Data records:
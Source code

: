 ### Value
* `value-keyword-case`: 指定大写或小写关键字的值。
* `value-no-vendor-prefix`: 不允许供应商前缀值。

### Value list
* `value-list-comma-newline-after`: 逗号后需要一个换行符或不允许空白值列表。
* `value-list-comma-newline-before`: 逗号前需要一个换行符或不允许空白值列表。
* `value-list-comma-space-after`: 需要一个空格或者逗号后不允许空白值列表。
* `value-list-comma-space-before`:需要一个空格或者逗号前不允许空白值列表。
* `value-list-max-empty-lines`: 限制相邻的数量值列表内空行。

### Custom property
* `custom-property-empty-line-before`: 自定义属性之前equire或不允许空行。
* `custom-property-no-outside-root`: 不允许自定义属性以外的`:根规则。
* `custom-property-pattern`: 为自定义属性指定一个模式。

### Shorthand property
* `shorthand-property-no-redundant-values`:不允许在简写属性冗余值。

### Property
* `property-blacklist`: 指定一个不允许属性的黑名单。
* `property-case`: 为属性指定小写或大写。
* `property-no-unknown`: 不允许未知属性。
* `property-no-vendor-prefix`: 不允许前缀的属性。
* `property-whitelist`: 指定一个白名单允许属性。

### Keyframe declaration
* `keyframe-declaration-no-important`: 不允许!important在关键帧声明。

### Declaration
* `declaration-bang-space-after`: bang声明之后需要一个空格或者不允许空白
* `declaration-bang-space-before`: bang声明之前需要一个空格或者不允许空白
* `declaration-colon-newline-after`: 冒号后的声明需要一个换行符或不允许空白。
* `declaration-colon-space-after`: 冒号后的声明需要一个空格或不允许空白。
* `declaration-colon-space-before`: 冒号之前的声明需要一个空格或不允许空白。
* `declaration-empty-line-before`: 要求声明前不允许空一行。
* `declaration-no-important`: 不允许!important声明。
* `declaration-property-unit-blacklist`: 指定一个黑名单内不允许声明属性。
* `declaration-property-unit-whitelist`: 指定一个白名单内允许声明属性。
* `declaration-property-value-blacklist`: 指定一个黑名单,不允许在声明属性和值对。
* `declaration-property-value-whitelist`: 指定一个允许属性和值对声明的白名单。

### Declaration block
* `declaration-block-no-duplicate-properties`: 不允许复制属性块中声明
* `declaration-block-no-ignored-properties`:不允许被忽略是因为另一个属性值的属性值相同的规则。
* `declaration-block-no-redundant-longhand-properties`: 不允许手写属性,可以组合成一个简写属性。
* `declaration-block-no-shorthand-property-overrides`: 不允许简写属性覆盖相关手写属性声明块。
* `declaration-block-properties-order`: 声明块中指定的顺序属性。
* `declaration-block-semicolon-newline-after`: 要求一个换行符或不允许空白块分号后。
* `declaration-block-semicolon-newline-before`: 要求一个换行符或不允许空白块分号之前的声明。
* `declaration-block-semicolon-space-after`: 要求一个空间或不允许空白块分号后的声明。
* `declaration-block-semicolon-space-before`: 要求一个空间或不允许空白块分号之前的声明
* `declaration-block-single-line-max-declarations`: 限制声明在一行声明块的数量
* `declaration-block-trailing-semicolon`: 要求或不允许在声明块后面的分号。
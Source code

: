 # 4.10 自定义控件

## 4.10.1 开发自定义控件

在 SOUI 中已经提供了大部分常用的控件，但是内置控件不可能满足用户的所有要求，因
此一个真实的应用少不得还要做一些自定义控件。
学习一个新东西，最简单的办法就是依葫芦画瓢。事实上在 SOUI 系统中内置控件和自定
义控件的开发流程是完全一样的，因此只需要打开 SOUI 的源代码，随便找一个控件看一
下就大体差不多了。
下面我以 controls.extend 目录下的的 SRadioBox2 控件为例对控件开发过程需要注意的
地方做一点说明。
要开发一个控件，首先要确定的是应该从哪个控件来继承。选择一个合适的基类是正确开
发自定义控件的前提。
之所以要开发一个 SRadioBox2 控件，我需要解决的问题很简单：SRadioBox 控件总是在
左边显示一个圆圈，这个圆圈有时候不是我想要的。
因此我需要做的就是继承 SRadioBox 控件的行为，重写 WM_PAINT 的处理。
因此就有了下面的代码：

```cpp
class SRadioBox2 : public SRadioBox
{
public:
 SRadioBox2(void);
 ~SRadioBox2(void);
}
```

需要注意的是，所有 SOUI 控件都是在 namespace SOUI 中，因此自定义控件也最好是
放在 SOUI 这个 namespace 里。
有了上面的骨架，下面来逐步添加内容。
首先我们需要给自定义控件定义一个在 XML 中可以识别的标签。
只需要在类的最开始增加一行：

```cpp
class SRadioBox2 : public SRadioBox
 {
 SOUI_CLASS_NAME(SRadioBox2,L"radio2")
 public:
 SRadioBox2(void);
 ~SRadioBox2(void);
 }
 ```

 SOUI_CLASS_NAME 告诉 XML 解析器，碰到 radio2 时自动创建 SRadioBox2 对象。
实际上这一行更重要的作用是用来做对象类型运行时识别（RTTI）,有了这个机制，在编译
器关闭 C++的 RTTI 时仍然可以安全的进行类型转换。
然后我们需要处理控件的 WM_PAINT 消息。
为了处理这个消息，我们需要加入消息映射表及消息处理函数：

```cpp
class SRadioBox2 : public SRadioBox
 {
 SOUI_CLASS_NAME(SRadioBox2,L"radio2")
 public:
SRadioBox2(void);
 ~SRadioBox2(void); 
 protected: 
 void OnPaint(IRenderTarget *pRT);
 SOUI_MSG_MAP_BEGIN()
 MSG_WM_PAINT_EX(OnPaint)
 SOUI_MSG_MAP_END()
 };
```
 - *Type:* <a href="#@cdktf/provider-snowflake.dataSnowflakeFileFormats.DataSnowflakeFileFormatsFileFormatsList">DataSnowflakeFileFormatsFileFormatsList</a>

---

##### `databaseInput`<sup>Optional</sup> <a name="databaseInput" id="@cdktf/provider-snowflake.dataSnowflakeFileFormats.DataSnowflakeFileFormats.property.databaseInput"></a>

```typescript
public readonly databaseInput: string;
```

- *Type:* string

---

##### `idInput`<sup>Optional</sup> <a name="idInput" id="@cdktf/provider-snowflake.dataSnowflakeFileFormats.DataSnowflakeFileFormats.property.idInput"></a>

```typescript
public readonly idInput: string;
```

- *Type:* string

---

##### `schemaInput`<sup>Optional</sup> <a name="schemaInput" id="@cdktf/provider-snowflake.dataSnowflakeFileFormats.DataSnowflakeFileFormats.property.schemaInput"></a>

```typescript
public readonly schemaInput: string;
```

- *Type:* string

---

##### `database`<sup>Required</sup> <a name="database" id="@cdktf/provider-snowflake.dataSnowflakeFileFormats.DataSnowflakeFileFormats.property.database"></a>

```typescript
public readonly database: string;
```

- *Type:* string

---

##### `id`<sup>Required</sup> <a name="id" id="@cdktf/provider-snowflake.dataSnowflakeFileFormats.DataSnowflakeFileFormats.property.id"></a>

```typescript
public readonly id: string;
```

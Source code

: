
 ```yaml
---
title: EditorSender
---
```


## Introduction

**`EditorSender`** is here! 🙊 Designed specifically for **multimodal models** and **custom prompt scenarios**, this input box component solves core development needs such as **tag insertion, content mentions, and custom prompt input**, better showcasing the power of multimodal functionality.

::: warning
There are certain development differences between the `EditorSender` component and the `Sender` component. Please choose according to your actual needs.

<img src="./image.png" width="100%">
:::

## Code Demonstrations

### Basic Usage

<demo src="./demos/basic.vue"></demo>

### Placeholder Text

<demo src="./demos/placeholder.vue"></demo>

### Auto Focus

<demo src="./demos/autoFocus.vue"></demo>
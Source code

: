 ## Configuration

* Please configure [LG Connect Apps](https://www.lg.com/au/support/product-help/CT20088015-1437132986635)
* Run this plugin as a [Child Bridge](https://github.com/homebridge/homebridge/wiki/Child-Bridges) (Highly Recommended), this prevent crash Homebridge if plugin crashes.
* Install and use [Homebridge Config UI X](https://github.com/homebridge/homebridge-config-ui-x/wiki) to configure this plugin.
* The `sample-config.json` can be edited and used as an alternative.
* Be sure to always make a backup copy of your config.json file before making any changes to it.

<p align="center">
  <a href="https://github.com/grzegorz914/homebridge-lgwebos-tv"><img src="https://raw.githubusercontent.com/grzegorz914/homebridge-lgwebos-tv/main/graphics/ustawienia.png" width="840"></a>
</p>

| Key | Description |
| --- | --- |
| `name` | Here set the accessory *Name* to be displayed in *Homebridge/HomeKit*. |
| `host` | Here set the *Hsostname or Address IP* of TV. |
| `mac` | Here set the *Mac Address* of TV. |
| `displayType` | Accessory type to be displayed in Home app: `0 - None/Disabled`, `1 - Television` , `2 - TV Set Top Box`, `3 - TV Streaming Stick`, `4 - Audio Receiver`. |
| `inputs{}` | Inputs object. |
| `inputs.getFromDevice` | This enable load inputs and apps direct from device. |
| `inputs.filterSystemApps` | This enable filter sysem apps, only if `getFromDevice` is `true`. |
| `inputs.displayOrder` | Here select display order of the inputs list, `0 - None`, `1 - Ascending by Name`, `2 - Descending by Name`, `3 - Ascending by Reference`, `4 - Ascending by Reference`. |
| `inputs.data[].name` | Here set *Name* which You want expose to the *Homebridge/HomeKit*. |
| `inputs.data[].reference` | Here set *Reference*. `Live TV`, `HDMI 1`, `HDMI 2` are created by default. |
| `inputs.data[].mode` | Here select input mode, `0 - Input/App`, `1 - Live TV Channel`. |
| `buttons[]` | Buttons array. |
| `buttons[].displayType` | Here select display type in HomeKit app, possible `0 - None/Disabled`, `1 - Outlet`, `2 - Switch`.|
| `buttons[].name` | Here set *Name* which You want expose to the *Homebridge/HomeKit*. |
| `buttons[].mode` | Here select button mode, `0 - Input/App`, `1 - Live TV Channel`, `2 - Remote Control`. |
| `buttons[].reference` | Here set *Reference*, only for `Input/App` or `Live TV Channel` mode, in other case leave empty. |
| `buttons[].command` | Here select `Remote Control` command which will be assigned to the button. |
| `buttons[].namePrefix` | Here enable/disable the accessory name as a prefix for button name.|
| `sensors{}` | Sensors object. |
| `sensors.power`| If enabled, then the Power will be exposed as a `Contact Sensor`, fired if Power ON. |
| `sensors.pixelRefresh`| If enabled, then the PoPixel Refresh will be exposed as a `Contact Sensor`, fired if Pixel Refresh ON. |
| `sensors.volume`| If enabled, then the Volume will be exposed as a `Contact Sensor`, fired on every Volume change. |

WHAT TO PRODUCE: When the string "unit" appears in a line of the records above, that line is to be copied.

ANSWER:
* `declaration-property-unit-blacklist`: 指定一个黑名单内不允许声明属性。
* `declaration-property-unit-whitelist`: 指定一个白名单内允许声明属性。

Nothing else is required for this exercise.